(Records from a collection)
____________

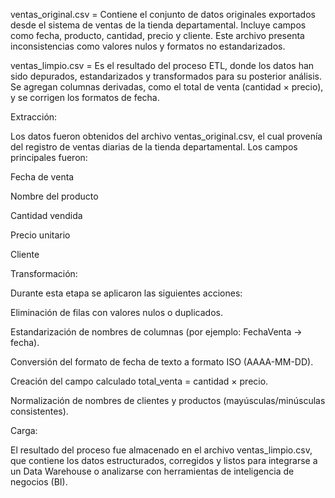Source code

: ventas_original.csv =  Contiene el conjunto de datos originales exportados desde el sistema de ventas de la tienda departamental. Incluye campos como fecha, producto, cantidad, precio y cliente. Este archivo presenta inconsistencias como valores nulos y formatos no estandarizados.

ventas_limpio.csv = Es el resultado del proceso ETL, donde los datos han sido depurados, estandarizados y transformados para su posterior análisis. Se agregan columnas derivadas, como el total de venta (cantidad × precio), y se corrigen los formatos de fecha.



Extracción:

Los datos fueron obtenidos del archivo ventas_original.csv,
 el cual provenía del registro de ventas diarias de la tienda departamental.
Los campos principales fueron:

Fecha de venta

Nombre del producto

Cantidad vendida

Precio unitario

Cliente




Transformación:

Durante esta etapa se aplicaron las siguientes acciones:

Eliminación de filas con valores nulos o duplicados.

Estandarización de nombres de columnas (por ejemplo: FechaVenta → fecha).

Conversión del formato de fecha de texto a formato ISO (AAAA-MM-DD).

Creación del campo calculado total_venta = cantidad × precio.

Normalización de nombres de clientes y productos (mayúsculas/minúsculas consistentes).



Carga:

El resultado del proceso fue almacenado en el archivo ventas_limpio.csv,
 que contiene los datos estructurados, 
corregidos y listos para integrarse a un Data Warehouse o analizarse con herramientas de inteligencia de negocios (BI).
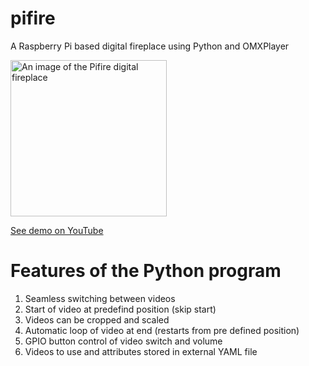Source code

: # pifire
A Raspberry Pi based digital fireplace using Python and OMXPlayer

<img src="https://github.com/arcaicandy/pifire/assets/pifire.jpg" alt="An image of the Pifire digital fireplace" width="250"/>

[See demo on YouTube](https://youtu.be/YTc7mPNlZ7M)

# Features of the Python program
1. Seamless switching between videos
2. Start of video at predefind position (skip start)
3. Videos can be cropped and scaled
4. Automatic loop of video at end (restarts from pre defined position)
5. GPIO button control of video switch and volume
6. Videos to use and attributes stored in external YAML file
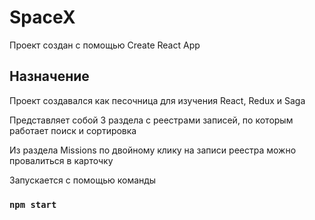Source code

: # SpaceX

Проект создан с помощью Create React App

## Назначение

Проект создавался как песочница для изучения React, Redux и Saga

Представляет собой 3 раздела с реестрами записей, по которым работает поиск и сортировка

Из раздела Missions по двойному клику на записи реестра можно провалиться в карточку

Запускается с помощью команды
 
### `npm start`

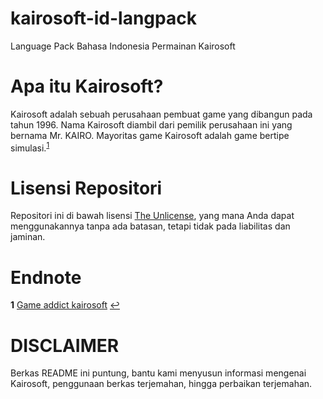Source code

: # kairosoft-id-langpack
Language Pack Bahasa Indonesia Permainan Kairosoft

# Apa itu Kairosoft?

Kairosoft adalah sebuah perusahaan pembuat game yang dibangun pada tahun 1996. Nama Kairosoft diambil dari pemilik perusahaan ini yang bernama Mr. KAIRO. Mayoritas game Kairosoft adalah game bertipe simulasi.<sup id="a1">[1](#f1)</sup>

# Lisensi Repositori

Repositori ini di bawah lisensi [The Unlicense](LICENSE), yang mana Anda dapat menggunakannya tanpa ada batasan, tetapi tidak pada liabilitas dan jaminan.

# Endnote
<b id="f1">1</b> [Game addict kairosoft](https://forum.detik.com/game-addict-kairosoft-t342146.html) [↩](#a1)

# DISCLAIMER

Berkas README ini puntung, bantu kami menyusun informasi mengenai Kairosoft, penggunaan berkas terjemahan, hingga perbaikan terjemahan.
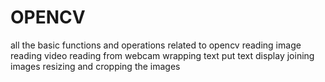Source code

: # OPENCV
all the basic functions and operations related to opencv
reading image
reading video
reading from webcam
wrapping text
put text
display
joining images
resizing and cropping the images
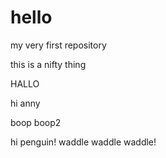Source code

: hello
=====

my very first repository 

this is a nifty thing

HALLO

hi anny

boop
boop2

hi penguin! waddle waddle waddle!
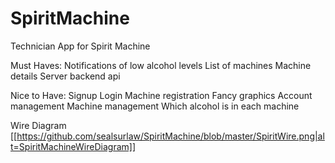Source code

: # SpiritMachine
Technician App for Spirit Machine

Must Haves:
  Notifications of low alcohol levels
  List of machines
  Machine details
  Server backend api
  
Nice to Have:
  Signup
  Login
  Machine registration
  Fancy graphics
  Account management
  Machine management
  Which alcohol is in each machine
  
  Wire Diagram
  [[https://github.com/sealsurlaw/SpiritMachine/blob/master/SpiritWire.png|alt=SpiritMachineWireDiagram]]

 
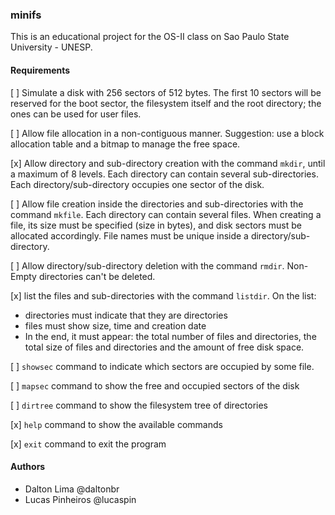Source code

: ### minifs

This is an educational project for the OS-II class on Sao Paulo State University - UNESP.

#### Requirements

[ ] Simulate a disk with 256 sectors of 512 bytes. The first 10 sectors will be reserved for the boot sector, the filesystem itself and the root directory; the ones can be used for user files.

[ ] Allow file allocation in a non-contiguous manner. Suggestion: use a block allocation table and a bitmap to manage the free space.

[x] Allow directory and sub-directory creation with the command `mkdir`, until a maximum of 8 levels. Each directory can contain several sub-directories. Each directory/sub-directory occupies one sector of the disk.

[ ] Allow file creation inside the directories and sub-directories with the command `mkfile`. Each directory can contain several files. When creating a file, its size must be specified (size in bytes), and disk sectors must be allocated accordingly. File names must be unique inside a directory/sub-directory.

[ ] Allow directory/sub-directory deletion with the command `rmdir`. Non-Empty directories can't be deleted.

[x] list the files and sub-directories with the command `listdir`. On the list:

  * directories must indicate that they are directories
  * files must show size, time and creation date
  * In the end, it must appear: the total number of files and directories, the total size of files and directories and the amount of free disk space.


[ ] `showsec` command to indicate which sectors are occupied by some file.

[ ] `mapsec` command to show the free and occupied sectors of the disk

[ ] `dirtree` command to show the filesystem tree of directories

[x] `help` command to show the available commands

[x] `exit` command to exit the program

#### Authors
 * Dalton Lima @daltonbr
 * Lucas Pinheiros @lucaspin
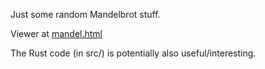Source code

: Just some random Mandelbrot stuff.

Viewer at [mandel.html](mandel.html)

The Rust code (in src/) is potentially also useful/interesting.
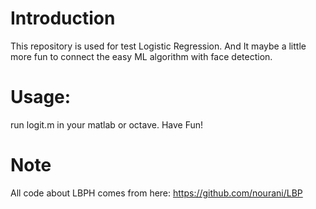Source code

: # Introduction
This repository is used for test Logistic Regression. And It maybe a little more fun to connect the easy ML algorithm with face detection.

# Usage:
run logit.m in your matlab or octave.
Have Fun!

# Note
All code about LBPH comes from here:
https://github.com/nourani/LBP

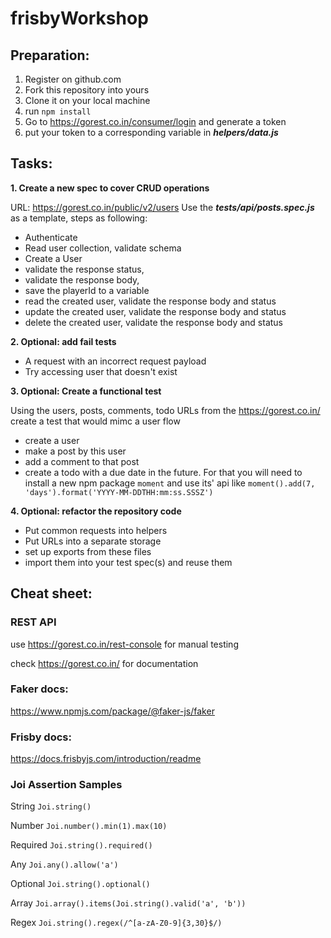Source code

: # frisbyWorkshop

## Preparation:

1. Register on github.com
2. Fork this repository into yours
3. Clone it on your local machine
4. run `npm install`
5. Go to https://gorest.co.in/consumer/login and generate a token
6. put your token to a corresponding variable in **_helpers/data.js_**

## Tasks:

**1. Create a new spec to cover CRUD operations**

URL: https://gorest.co.in/public/v2/users
Use the _**__tests__/api/posts.spec.js**_ as a template, steps as following:
- Authenticate
- Read user collection, validate schema
- Create a User
- validate the response status, 
- validate the response body, 
- save the playerId to a variable
- read the created user, validate the response body and status
- update the created user, validate the response body and status
- delete the created user, validate the response body and status

**2. Optional: add fail tests**
- A request with an incorrect request payload
- Try accessing user that doesn't exist

**3. Optional: Create a functional test**

Using the users, posts, comments, todo URLs from the https://gorest.co.in/ create a test that would mimc a user flow
- create a user
- make a post by this user
- add a comment to that post
- create a todo with a due date in the future. For that you will need to install a new npm package `moment` and use its' api like `moment().add(7, 'days').format('YYYY-MM-DDTHH:mm:ss.SSSZ')`

**4. Optional: refactor the repository code**
- Put common requests into helpers
- Put URLs into a separate storage
- set up exports from these files
- import them into your test spec(s) and reuse them

## Cheat sheet:

### REST API
use https://gorest.co.in/rest-console for manual testing

check https://gorest.co.in/ for documentation

### Faker docs:
https://www.npmjs.com/package/@faker-js/faker

### Frisby docs:
https://docs.frisbyjs.com/introduction/readme

### Joi Assertion Samples

String
`Joi.string()`

Number
`Joi.number().min(1).max(10)`

Required
`Joi.string().required()`

Any
`Joi.any().allow('a')`

Optional
`Joi.string().optional()`

Array
`Joi.array().items(Joi.string().valid('a', 'b'))`

Regex
`Joi.string().regex(/^[a-zA-Z0-9]{3,30}$/)`
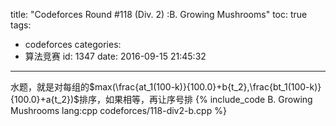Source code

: title: "Codeforces Round #118 (Div. 2) :B. Growing Mushrooms"
toc: true
tags:
  - codeforces
categories:
  - 算法竞赛
id: 1347
date: 2016-09-15 21:45:32
---

水题，就是对每组的$max(\frac{at_1(100-k)}{100.0}+b{t_2},\frac{bt_1(100-k)}{100.0}+a{t_2})$排序，如果相等，再让序号排
{% include_code B. Growing Mushrooms lang:cpp codeforces/118-div2-b.cpp %}
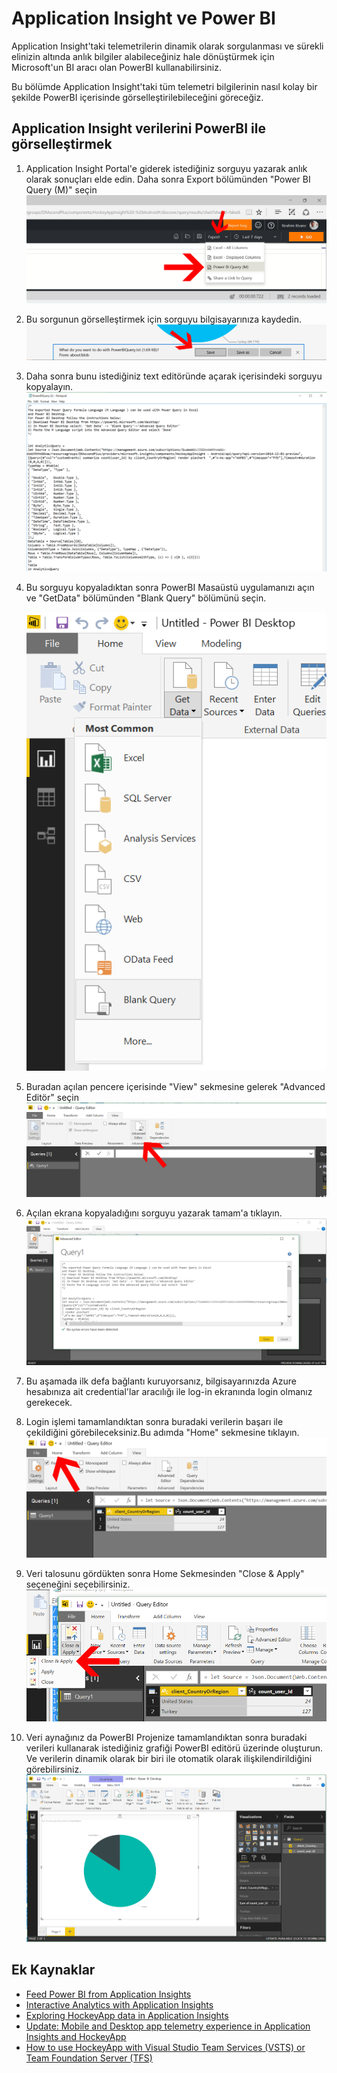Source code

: # Application Insight ve Power BI
Application Insight'taki telemetrilerin dinamik olarak sorgulanması ve sürekli elinizin altında anlık bilgiler alabileceğiniz hale dönüştürmek için Microsoft'un BI aracı olan PowerBI kullanabilirsiniz.

Bu bölümde Application Insight'taki tüm telemetri bilgilerinin nasıl kolay bir şekilde PowerBI içerisinde görselleştirilebileceğini göreceğiz.

## Application Insight verilerini PowerBI ile görselleştirmek

1. Application Insight Portal'e giderek istediğiniz sorguyu yazarak anlık olarak sonuçları elde edin. Daha sonra Export bölümünden "Power BI Query (M)" seçin
    <img src="images/1.png" alt="">
1. Bu sorgunun görselleştirmek için sorguyu bilgisayarınıza kaydedin.
    <img src="images/2.png" alt="">
1. Daha sonra bunu istediğiniz text editöründe açarak içerisindeki sorguyu kopyalayın.
    <img src="images/3.png" alt="">
1. Bu sorguyu kopyaladıktan sonra PowerBI Masaüstü uygulamanızı açın ve "GetData" bölümünden "Blank Query" bölümünü seçin.

    <img src="images/4.png" alt="">
1. Buradan açılan pencere içerisinde "View" sekmesine gelerek "Advanced Editör" seçin
    <img src="images/5.png" alt="">
1. Açılan ekrana kopyaladığını sorguyu yazarak tamam'a tıklayın.
    <img src="images/6.png" alt="">
1. Bu aşamada ilk defa bağlantı kuruyorsanız, bilgisayarınızda Azure hesabınıza ait
credential'lar aracılığı ile log-in ekranında login olmanız gerekecek.

1. Login işlemi tamamlandıktan sonra buradaki verilerin başarı ile çekildiğini görebileceksiniz.Bu adımda "Home" sekmesine tıklayın.
    <img src="images/7.png" alt="">

1. Veri talosunu gördükten sonra Home Sekmesinden "Close & Apply" seçeneğini seçebilirsiniz.
    <img src="images/8.png" alt="">

1. Veri aynağınız da PowerBI Projenize tamamlandıktan sonra buradaki verileri kullanarak istediğiniz grafiği PowerBI editörü üzerinde oluşturun. Ve verilerin dinamik olarak bir biri ile otomatik olarak ilişkilendirildiğini görebilirsiniz.
    <img src="images/9.png" alt="">

## Ek Kaynaklar
- [Feed Power BI from Application Insights](https://docs.microsoft.com/en-us/azure/application-insights/app-insights-export-power-bi)
- [Interactive Analytics with Application Insights](https://channel9.msdn.com/events/Build/2016/T666)
- [Exploring HockeyApp data in Application Insights](https://docs.microsoft.com/en-us/azure/application-insights/app-insights-hockeyapp-bridge-app)
- [Update: Mobile and Desktop app telemetry experience in Application Insights and HockeyApp](https://azure.microsoft.com/en-us/blog/mobile-and-desktop-telemetry-in-application-insight-and-hockeyapp/)
- [How to use HockeyApp with Visual Studio Team Services (VSTS) or Team Foundation Server (TFS)](https://support.hockeyapp.net/kb/third-party-bug-trackers-services-and-webhooks/how-to-use-hockeyapp-with-visual-studio-team-services-vsts-or-team-foundation-server-tfs)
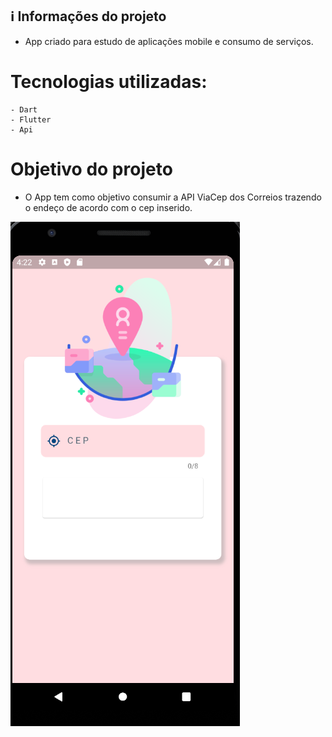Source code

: ## ℹ️ Informações do projeto
- App criado para estudo de aplicações mobile e consumo de serviços. 
# Tecnologias utilizadas:

    - Dart
    - Flutter
    - Api 

# Objetivo do projeto
  - O App tem como objetivo consumir a API ViaCep dos Correios trazendo o endeço de acordo com o cep inserido.

![Screenshot](img1.png)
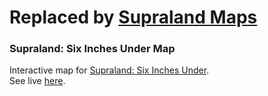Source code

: # Replaced by [Supraland Maps](https://github.com/SupraGamesCommunity/maps)

### Supraland: Six Inches Under Map
Interactive map for [Supraland: Six Inches Under](https://store.steampowered.com/app/1522870/Supraland_Six_Inches_Under/).  
See live [here](https://supragamescommunity.github.io/map-siu/).
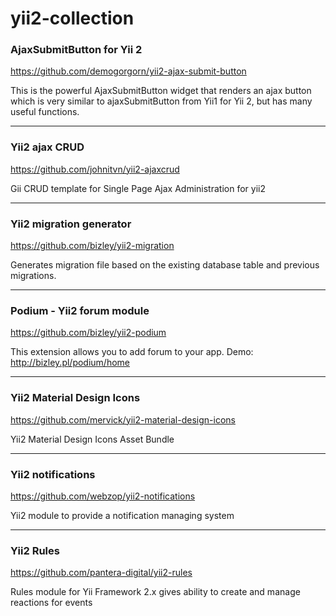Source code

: # yii2-collection

### AjaxSubmitButton for Yii 2
https://github.com/demogorgorn/yii2-ajax-submit-button

This is the powerful AjaxSubmitButton widget that renders an ajax button which is very similar to ajaxSubmitButton from Yii1 for Yii 2, but has many useful functions.

-----------------------------

### Yii2 ajax CRUD
https://github.com/johnitvn/yii2-ajaxcrud

Gii CRUD template for Single Page Ajax Administration for yii2

-----------------------------

### Yii2 migration generator
https://github.com/bizley/yii2-migration

Generates migration file based on the existing database table and previous migrations.

-----------------------------

### Podium - Yii2 forum module
https://github.com/bizley/yii2-podium 

This extension allows you to add forum to your app. Demo: http://bizley.pl/podium/home

-----------------------------

### Yii2 Material Design Icons
https://github.com/mervick/yii2-material-design-icons

Yii2 Material Design Icons Asset Bundle

-----------------------------

### Yii2 notifications
https://github.com/webzop/yii2-notifications

Yii2 module to provide a notification managing system

-----------------------------

### Yii2 Rules
https://github.com/pantera-digital/yii2-rules

Rules module for Yii Framework 2.x gives ability to create and manage reactions for events
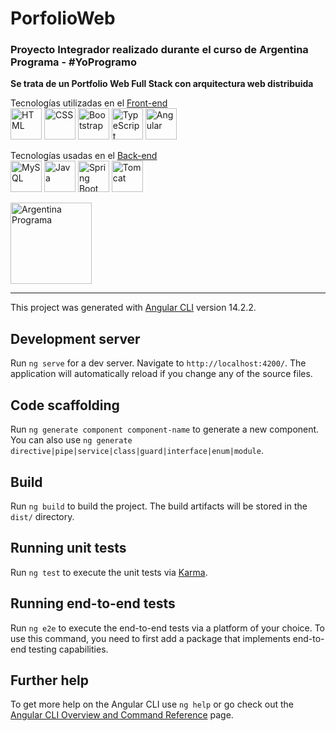 # PorfolioWeb

### Proyecto Integrador realizado durante el curso de Argentina Programa - #YoProgramo

**Se trata de un Portfolio Web Full Stack con arquitectura web distribuida**


Tecnologías utilizadas en el [Front-end](https://github.com/BelenSn/portfolioWeb-FrontEnd)  
<img src="https://cdn.jsdelivr.net/gh/devicons/devicon/icons/html5/html5-original-wordmark.svg" alt="HTML" width="50px" heigth="50px"/>
<img src="https://cdn.jsdelivr.net/gh/devicons/devicon/icons/css3/css3-original-wordmark.svg" alt="CSS" width="50px" heigth="50px"/>
<img src="https://cdn.jsdelivr.net/gh/devicons/devicon/icons/bootstrap/bootstrap-original-wordmark.svg" alt="Bootstrap" width="50px" heigth="50px"/>
<img src="https://cdn.jsdelivr.net/gh/devicons/devicon/icons/typescript/typescript-original.svg" alt="TypeScript" width="50px" heigth="50px"/>
<img src="https://cdn.jsdelivr.net/gh/devicons/devicon/icons/angularjs/angularjs-plain.svg" alt="Angular" width="50px" heigth="50px"/>
  
Tecnologías usadas en el [Back-end](https://github.com/BelenSn/portfolioWeb-BackEnd)  
<img src="https://cdn.jsdelivr.net/gh/devicons/devicon/icons/mysql/mysql-original-wordmark.svg" alt="MySQL" width="50px" heigth="50px"/>
<img src="https://cdn.jsdelivr.net/gh/devicons/devicon/icons/java/java-original-wordmark.svg" alt="Java" width="50px" heigth="50px"/>
<img src="https://cdn.jsdelivr.net/gh/devicons/devicon/icons/spring/spring-original-wordmark.svg" alt="Spring Boot" width="50px" heigth="50px"/>
<img src="https://cdn.jsdelivr.net/gh/devicons/devicon/icons/tomcat/tomcat-original-wordmark.svg" alt="Tomcat" width="50px" heigth="50px"/>
          
          
          
          
                    

          

          





<img src = "https://i.ibb.co/4FQTyF4/ap.jpg" alt="Argentina Programa" width="130px">



---

This project was generated with [Angular CLI](https://github.com/angular/angular-cli) version 14.2.2.

## Development server

Run `ng serve` for a dev server. Navigate to `http://localhost:4200/`. The application will automatically reload if you change any of the source files.

## Code scaffolding

Run `ng generate component component-name` to generate a new component. You can also use `ng generate directive|pipe|service|class|guard|interface|enum|module`.

## Build

Run `ng build` to build the project. The build artifacts will be stored in the `dist/` directory.

## Running unit tests

Run `ng test` to execute the unit tests via [Karma](https://karma-runner.github.io).

## Running end-to-end tests

Run `ng e2e` to execute the end-to-end tests via a platform of your choice. To use this command, you need to first add a package that implements end-to-end testing capabilities.

## Further help

To get more help on the Angular CLI use `ng help` or go check out the [Angular CLI Overview and Command Reference](https://angular.io/cli) page.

____________

▶ _Assignment_:
From the data above, retype only the lines starting with the line with "This is an educational" and going on through the line with "1. Register on github.com", exactly, leaving out the pictures.

▶ _Answer space_:
This is an educational project for the OS-II class on Sao Paulo State University - UNESP.

#### Requirements

[ ] Simulate a disk with 256 sectors of 512 bytes. The first 10 sectors will be reserved for the boot sector, the filesystem itself and the root directory; the ones can be used for user files.

[ ] Allow file allocation in a non-contiguous manner. Suggestion: use a block allocation table and a bitmap to manage the free space.

[x] Allow directory and sub-directory creation with the command `mkdir`, until a maximum of 8 levels. Each directory can contain several sub-directories. Each directory/sub-directory occupies one sector of the disk.

[ ] Allow file creation inside the directories and sub-directories with the command `mkfile`. Each directory can contain several files. When creating a file, its size must be specified (size in bytes), and disk sectors must be allocated accordingly. File names must be unique inside a directory/sub-directory.

[ ] Allow directory/sub-directory deletion with the command `rmdir`. Non-Empty directories can't be deleted.

[x] list the files and sub-directories with the command `listdir`. On the list:

  * directories must indicate that they are directories
  * files must show size, time and creation date
  * In the end, it must appear: the total number of files and directories, the total size of files and directories and the amount of free disk space.


[ ] `showsec` command to indicate which sectors are occupied by some file.

[ ] `mapsec` command to show the free and occupied sectors of the disk

[ ] `dirtree` command to show the filesystem tree of directories

[x] `help` command to show the available commands

[x] `exit` command to exit the program

#### Authors
 * Dalton Lima @daltonbr
 * Lucas Pinheiros @lucaspin
Source code

: Just some random Mandelbrot stuff.

Viewer at [mandel.html](mandel.html)

The Rust code (in src/) is potentially also useful/interesting.
Source code

: # Introduction
This repository is used for test Logistic Regression. And It maybe a little more fun to connect the easy ML algorithm with face detection.

# Usage:
run logit.m in your matlab or octave.
Have Fun!

# Note
All code about LBPH comes from here:
https://github.com/nourani/LBP

Source code

: # frisbyWorkshop

## Preparation:

1. Register on github.com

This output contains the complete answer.